C++ Implementation of synthesizer for the Tacotron model based on OpenCV capable of running on mobile devices

ljackov · April 9, 2020, 12:59pm

We’ve managed to create a C++ implementation of the Tacotron multi-speaker embedding model based on OpenCV which runs near real-time or faster on contemporary mobile devices. The training is done in Python using the original MozilaTTS implementation and then the data is converted with python script into easier-to-read-from-CPP data format.

The data size of the converted Tacotron model is approx. 28MB of binary data;
in our latest pre-trained model we have two voices simultaneously (male and female).

Our implementation has been tested and runs on Android and iOS.

erogol · April 9, 2020, 10:50am

Amazing honestly. At what level do you use OpenCV? For matrix operations ?

two questions:

do you have any samples to share for the speech quality?
do you have any plans to contribute this to TTS repo? We also work on a mobile capable vocoder model with a contributor friend based on Tensorflow. We could merge these two.

ljackov · April 9, 2020, 5:16pm

We use OpenCV’s dnn library, however we had to code several layers that were not implemented, the most notable being GRUCell, as well as the tacotron-related layers (normaly OpenCV dnn doesn’t support iterative models).

Our current implementation is for Bulgarian, we have a sample (unfortunately not of our latest voice) at http://tts.skycode.com . You have to enter text in Bulgarian, but you can copy the page title for a voice sample. However, any language can be synthesized if there is a trained model for it.

The quality is virtually the same as from the python implementation;
currently we’re badly struck by the coronavirus crisis, so we hope to have some sort of financial returns from sharing our expertise ;(

erogol · April 9, 2020, 12:35pm

that sounds really good. Is this only the TTS model or with a vocoder?

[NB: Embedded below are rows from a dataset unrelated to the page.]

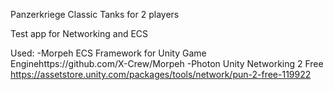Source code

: Panzerkriege
Classic Tanks for 2 players

Test app for Networking and ECS 

Used:
-Morpeh ECS Framework for Unity Game Enginehttps://github.com/X-Crew/Morpeh
-Photon Unity Networking 2 Free https://assetstore.unity.com/packages/tools/network/pun-2-free-119922
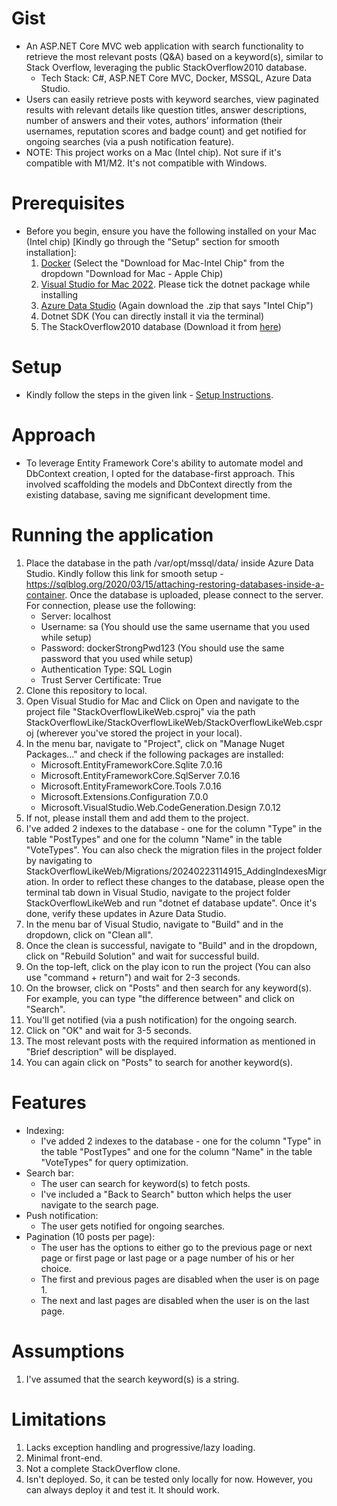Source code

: # Gist
+ An ASP.NET Core MVC web application with search functionality to retrieve the most relevant posts (Q&A) based on a keyword(s), similar to Stack Overflow, leveraging the public StackOverflow2010 database.
  + Tech Stack: C#, ASP.NET Core MVC, Docker, MSSQL, Azure Data Studio.
+ Users can easily retrieve posts with keyword searches, view paginated results with relevant details like question titles, answer descriptions, number of answers and their votes, authors’ information (their usernames, reputation scores and badge count) and get notified for ongoing searches (via a push notification feature).
+ NOTE: This project works on a Mac (Intel chip). Not sure if it's compatible with M1/M2. It's not compatible with Windows.

# Prerequisites
+ Before you begin, ensure you have the following installed on your Mac (Intel chip) [Kindly go through the "Setup" section for smooth installation]:
  1. [Docker](https://www.docker.com/products/docker-desktop/) (Select the "Download for Mac-Intel Chip" from the dropdown "Download for Mac - Apple Chip)
  2. [Visual Studio for Mac 2022](https://visualstudio.microsoft.com/vs/mac/). Please tick the dotnet package while installing
  3. [Azure Data Studio](https://learn.microsoft.com/en-us/azure-data-studio/download-azure-data-studio?tabs=macOS-install%2Cwin-user-install%2Credhat-install%2Cwindows-uninstall%2Credhat-uninstall#download-azure-data-studio) (Again download the .zip that says "Intel Chip")
  4. Dotnet SDK (You can directly install it via the terminal)
  5. The StackOverflow2010 database (Download it from [here](https://www.brentozar.com/archive/2015/10/how-to-download-the-stack-overflow-database-via-bittorrent/))
 
# Setup
+ Kindly follow the steps in the given link - [Setup Instructions](https://builtin.com/software-engineering-perspectives/sql-server-management-studio-mac).

# Approach
+ To leverage Entity Framework Core's ability to automate model and DbContext creation, I opted for the database-first approach. This involved scaffolding the models and DbContext directly from the existing database, saving me significant development time.

# Running the application
1. Place the database in the path /var/opt/mssql/data/ inside Azure Data Studio. Kindly follow this link for smooth setup - https://sqlblog.org/2020/03/15/attaching-restoring-databases-inside-a-container. Once the database is uploaded, please connect to the server. For connection, please use the following:
    + Server: localhost
    + Username: sa (You should use the same username that you used while setup)
    + Password: dockerStrongPwd123 (You should use the same password that you used while setup)
    + Authentication Type: SQL Login
    + Trust Server Certificate: True
 2. Clone this repository to local.
 3. Open Visual Studio for Mac and Click on Open and navigate to the project file "StackOverflowLikeWeb.csproj" via the path StackOverflowLike/StackOverflowLikeWeb/StackOverflowLikeWeb.csproj (wherever you've stored the project in your local).
 4. In the menu bar, navigate to "Project", click on "Manage Nuget Packages..." and check if the following packages are installed:
    + Microsoft.EntityFrameworkCore.Sqlite 7.0.16
    + Microsoft.EntityFrameworkCore.SqlServer 7.0.16 
    + Microsoft.EntityFrameworkCore.Tools 7.0.16
    + Microsoft.Extensions.Configuration 7.0.0
    + Microsoft.VisualStudio.Web.CodeGeneration.Design 7.0.12
  5. If not, please install them and add them to the project.
  6. I've added 2 indexes to the database - one for the column "Type" in the table "PostTypes" and one for the column "Name" in the table "VoteTypes". You can also check the migration files in the project folder by navigating to StackOverflowLikeWeb/Migrations/20240223114915_AddingIndexesMigration. In order to reflect these changes to the database, please open the terminal tab down in Visual Studio, navigate to the project folder StackOverflowLikeWeb and run "dotnet ef database update". Once it's done, verify these updates in Azure Data Studio.
  7. In the menu bar of Visual Studio, navigate to "Build" and in the dropdown, click on "Clean all".
  8. Once the clean is successful, navigate to "Build" and in the dropdown, click on "Rebuild Solution" and wait for successful build.
  9. On the top-left, click on the play icon to run the project (You can also use "command + return") and wait for 2-3 seconds.
  10. On the browser, click on "Posts" and then search for any keyword(s). For example, you can type "the difference between" and click on "Search".
  11. You'll get notified (via a push notification) for the ongoing search.
  12. Click on "OK" and wait for 3-5 seconds.
  13. The most relevant posts with the required information as mentioned in "Brief description" will be displayed.
  14. You can again click on "Posts" to search for another keyword(s).

# Features
+ Indexing:
  + I've added 2 indexes to the database - one for the column "Type" in the table "PostTypes" and one for the column "Name" in the table "VoteTypes" for query optimization.
+ Search bar:
  + The user can search for keyword(s) to fetch posts.
  + I've included a "Back to Search" button which helps the user navigate to the search page.
+ Push notification:
  + The user gets notified for ongoing searches.
+ Pagination (10 posts per page):
  + The user has the options to either go to the previous page or next page or first page or last page or a page number of his or her choice.
  + The first and previous pages are disabled when the user is on page 1.
  + The next and last pages are disabled when the user is on the last page.
 
# Assumptions
1. I've assumed that the search keyword(s) is a string.

# Limitations
1. Lacks exception handling and progressive/lazy loading.
2. Minimal front-end.
3. Not a complete StackOverflow clone.
4. Isn't deployed. So, it can be tested only locally for now. However, you can always deploy it and test it. It should work. 


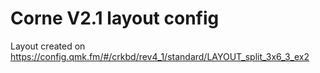 # Corne V2.1 layout config

Layout created on https://config.qmk.fm/#/crkbd/rev4_1/standard/LAYOUT_split_3x6_3_ex2 
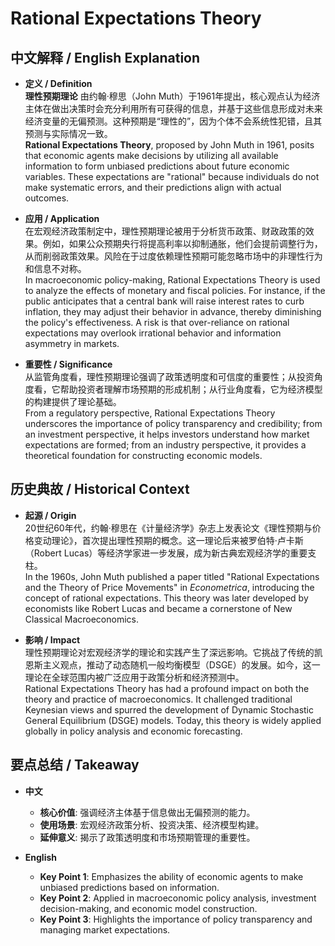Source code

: # Rational Expectations Theory

## 中文解释 / English Explanation

* **定义 / Definition**  
  **理性预期理论** 由约翰·穆思（John Muth）于1961年提出，核心观点认为经济主体在做出决策时会充分利用所有可获得的信息，并基于这些信息形成对未来经济变量的无偏预测。这种预期是“理性的”，因为个体不会系统性犯错，且其预测与实际情况一致。  
  **Rational Expectations Theory**, proposed by John Muth in 1961, posits that economic agents make decisions by utilizing all available information to form unbiased predictions about future economic variables. These expectations are "rational" because individuals do not make systematic errors, and their predictions align with actual outcomes.

* **应用 / Application**  
  在宏观经济政策制定中，理性预期理论被用于分析货币政策、财政政策的效果。例如，如果公众预期央行将提高利率以抑制通胀，他们会提前调整行为，从而削弱政策效果。风险在于过度依赖理性预期可能忽略市场中的非理性行为和信息不对称。  
  In macroeconomic policy-making, Rational Expectations Theory is used to analyze the effects of monetary and fiscal policies. For instance, if the public anticipates that a central bank will raise interest rates to curb inflation, they may adjust their behavior in advance, thereby diminishing the policy's effectiveness. A risk is that over-reliance on rational expectations may overlook irrational behavior and information asymmetry in markets.

* **重要性 / Significance**  
  从监管角度看，理性预期理论强调了政策透明度和可信度的重要性；从投资角度看，它帮助投资者理解市场预期的形成机制；从行业角度看，它为经济模型的构建提供了理论基础。  
  From a regulatory perspective, Rational Expectations Theory underscores the importance of policy transparency and credibility; from an investment perspective, it helps investors understand how market expectations are formed; from an industry perspective, it provides a theoretical foundation for constructing economic models.

## 历史典故 / Historical Context

* **起源 / Origin**  
  20世纪60年代，约翰·穆思在《计量经济学》杂志上发表论文《理性预期与价格变动理论》，首次提出理性预期的概念。这一理论后来被罗伯特·卢卡斯（Robert Lucas）等经济学家进一步发展，成为新古典宏观经济学的重要支柱。  
  In the 1960s, John Muth published a paper titled "Rational Expectations and the Theory of Price Movements" in *Econometrica*, introducing the concept of rational expectations. This theory was later developed by economists like Robert Lucas and became a cornerstone of New Classical Macroeconomics.

* **影响 / Impact**  
  理性预期理论对宏观经济学的理论和实践产生了深远影响。它挑战了传统的凯恩斯主义观点，推动了动态随机一般均衡模型（DSGE）的发展。如今，这一理论在全球范围内被广泛应用于政策分析和经济预测中。  
  Rational Expectations Theory has had a profound impact on both the theory and practice of macroeconomics. It challenged traditional Keynesian views and spurred the development of Dynamic Stochastic General Equilibrium (DSGE) models. Today, this theory is widely applied globally in policy analysis and economic forecasting.

## 要点总结 / Takeaway

* **中文**  
  - **核心价值**: 强调经济主体基于信息做出无偏预测的能力。  
  - **使用场景**: 宏观经济政策分析、投资决策、经济模型构建。  
  - **延伸意义**: 揭示了政策透明度和市场预期管理的重要性。

* **English**  
  - **Key Point 1**: Emphasizes the ability of economic agents to make unbiased predictions based on information.  
  - **Key Point 2**: Applied in macroeconomic policy analysis, investment decision-making, and economic model construction.  
  - **Key Point 3**: Highlights the importance of policy transparency and managing market expectations.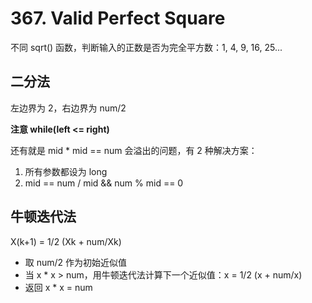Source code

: # 367. Valid Perfect Square 
不同 sqrt() 函数，判断输入的正数是否为完全平方数：1, 4, 9, 16, 25...

## 二分法
左边界为 2，右边界为 num/2

**注意 while(left <= right)**

还有就是 mid * mid == num 会溢出的问题，有 2 种解决方案：
1. 所有参数都设为 long
2. mid == num / mid && num % mid == 0

## 牛顿迭代法
X(k+1) = 1/2 (Xk + num/Xk)

- 取 num/2 作为初始近似值
- 当 x * x > num，用牛顿迭代法计算下一个近似值：x = 1/2 (x + num/x)
- 返回 x * x = num
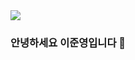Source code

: 



<img src="https://capsule-render.vercel.app/api?type=Waving&color=0:5433FF,50:20BDFF,100:A5FECB&height=200&section=header&text=Welcome&fontSize=45&fontColor=ffffff&fontAlignY=35&animation=fadeIn&desc=이준영의%20GitHub%20Profile&descAlign=55&descSize=15&descAlignY=50&theme=merko" />

### 안녕하세요 이준영입니다 🙌
<!--
**BangTtagGum/BangTtagGum** is a ✨ _special_ ✨ repository because its `README.md` (this file) appears on your GitHub profile.

Here are some ideas to get you started:



- 🔭 I’m currently working on ...
- 🌱 I’m currently learning Spring
- 👯 I’m looking to collaborate on ...
- 🤔 I’m looking for help with ...
- 💬 Ask me about ...
- 📫 How to reach me: ...
- 😄 Pronouns: ...
- ⚡ Fun fact: ...
-->
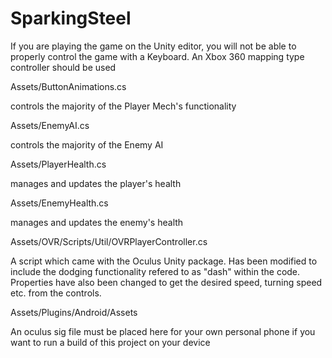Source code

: # SparkingSteel

If you are playing the game on the Unity editor, you will not be able to properly
control the game with a Keyboard. An Xbox 360 mapping type controller should be used

Assets/ButtonAnimations.cs

controls the majority of the Player Mech's functionality

Assets/EnemyAI.cs

controls the majority of the Enemy AI

Assets/PlayerHealth.cs

manages and updates the player's health

Assets/EnemyHealth.cs

manages and updates the enemy's health

Assets/OVR/Scripts/Util/OVRPlayerController.cs

A script which came with the Oculus Unity package. Has been modified to include
the dodging functionality refered to as "dash" within the code. Properties have also been changed to get the 
desired speed, turning speed etc. from the controls.

Assets/Plugins/Android/Assets

An oculus sig file must be placed here for your own personal phone if you want to run a build of this project on your device
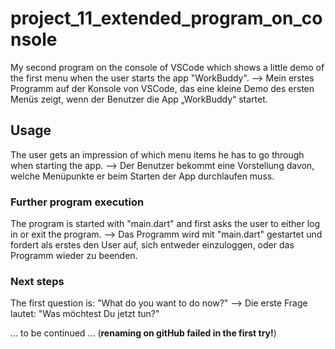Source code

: # project_11_extended_program_on_console
My second program on the console of VSCode which shows a little demo of the first menu when the user starts the app "WorkBuddy".
--> Mein erstes Programm auf der Konsole von VSCode, das eine kleine Demo des ersten Menüs zeigt, wenn der Benutzer die App „WorkBuddy“ startet.

## Usage 
The user gets an impression of ​​which menu items he has to go through when starting the app.
--> Der Benutzer bekommt eine Vorstellung davon, welche Menüpunkte er beim Starten der App durchlaufen muss.

### Further program execution
The program is started with "main.dart" and first asks the user to either log in or exit the program.
--> Das Programm wird mit "main.dart" gestartet und fordert als erstes den User auf, sich entweder einzuloggen, oder das Programm wieder zu beenden.

### Next steps
The first question is: "What do you want to do now?"
--> Die erste Frage lautet: "Was möchtest Du jetzt tun?"

... to be continued ...
(**renaming on gitHub failed in the first try!**)
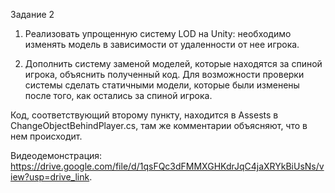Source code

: Задание 2

1. Реализовать упрощенную систему LOD на Unity: необходимо изменять модель в зависимости от удаленности от нее игрока.

2. Дополнить систему заменой моделей, которые находятся за спиной игрока, объяснить полученный код. Для возможности проверки системы сделать статичными модели, которые были изменены после того, как остались за спиной игрока.

Код, соответствующий второму пункту, находится в Assests в ChangeObjectBehindPlayer.cs, там же комментарии объясняют, что в нем происходит.

Видеодемонстрация: https://drive.google.com/file/d/1qsFQc3dFMMXGHKdrJqC4jaXRYkBiUsNs/view?usp=drive_link.
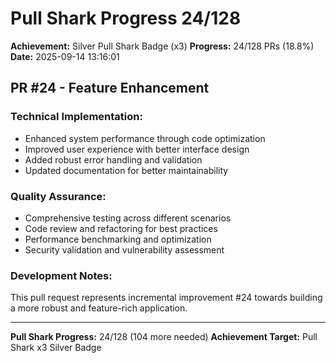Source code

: # Pull Shark Progress 24/128

**Achievement:** Silver Pull Shark Badge (x3)
**Progress:** 24/128 PRs (18.8%)
**Date:** 2025-09-14 13:16:01

## PR #24 - Feature Enhancement

### Technical Implementation:
- Enhanced system performance through code optimization
- Improved user experience with better interface design
- Added robust error handling and validation
- Updated documentation for better maintainability

### Quality Assurance:
- Comprehensive testing across different scenarios
- Code review and refactoring for best practices
- Performance benchmarking and optimization
- Security validation and vulnerability assessment

### Development Notes:
This pull request represents incremental improvement #24 towards
building a more robust and feature-rich application.

---
**Pull Shark Progress:** 24/128 (104 more needed)
**Achievement Target:** Pull Shark x3 Silver Badge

PS. Good luck with the virus ans its financial boom.

PS2. putting your code into TTS does not promise any financial return of course but contributing to a well-known repo could be useful to promote your name and work.

ljackov · April 9, 2020, 12:57pm

Have a look at the link – it outputs a .wav file. We currently use the standard Griffin-Lim vocoder algo. The implementation behind the web interface is a standalone linux binary compiled from our code.

We will consider adding the code to the repo.

erogol · April 9, 2020, 1:43pm

Yeah I tried the site already. Result sounds really good even though it is just GL. Good work !

carlfm01 · April 9, 2020, 4:53pm

I confirm this.

Mozilla a bit ago recognized my work with mentions even on Mozilla Hack, people keep contacting about .NET collaborations for STT, there are too many that I CAN’T accept them all.

This is a current development for a lot of companies and people, there’s a high chance of getting a lot of projects with a bit of visibility.

kms · April 24, 2020, 11:41pm

Have you posted the code somewhere?
Have you looked at the FastSpeech-based implementations, as well?
The link you posted seems to be giving authorization errors.

ljackov · April 27, 2020, 9:04am

Hello,

No, the code hasn’t been published anywhere yet;
No;
The link is plain http, which is something some browsers moan about.

The code is compatible/works with with the models trained by the Tacotron implementation of MozillaTTS.

kms · May 5, 2020, 2:54am

That’s very interesting. Are you planning to release it with an open source license?

ljackov · May 5, 2020, 7:08am

We haven’t decided yet.

Oymate · August 31, 2020, 10:58am

Any apk file anywhere?

ljackov · September 23, 2020, 8:57am

The only app it’s currently implemented in is Wildmaps ( https://play.google.com/store/apps/details?id=com.wildmaps )

Please note that only the Bulgarian voice uses it.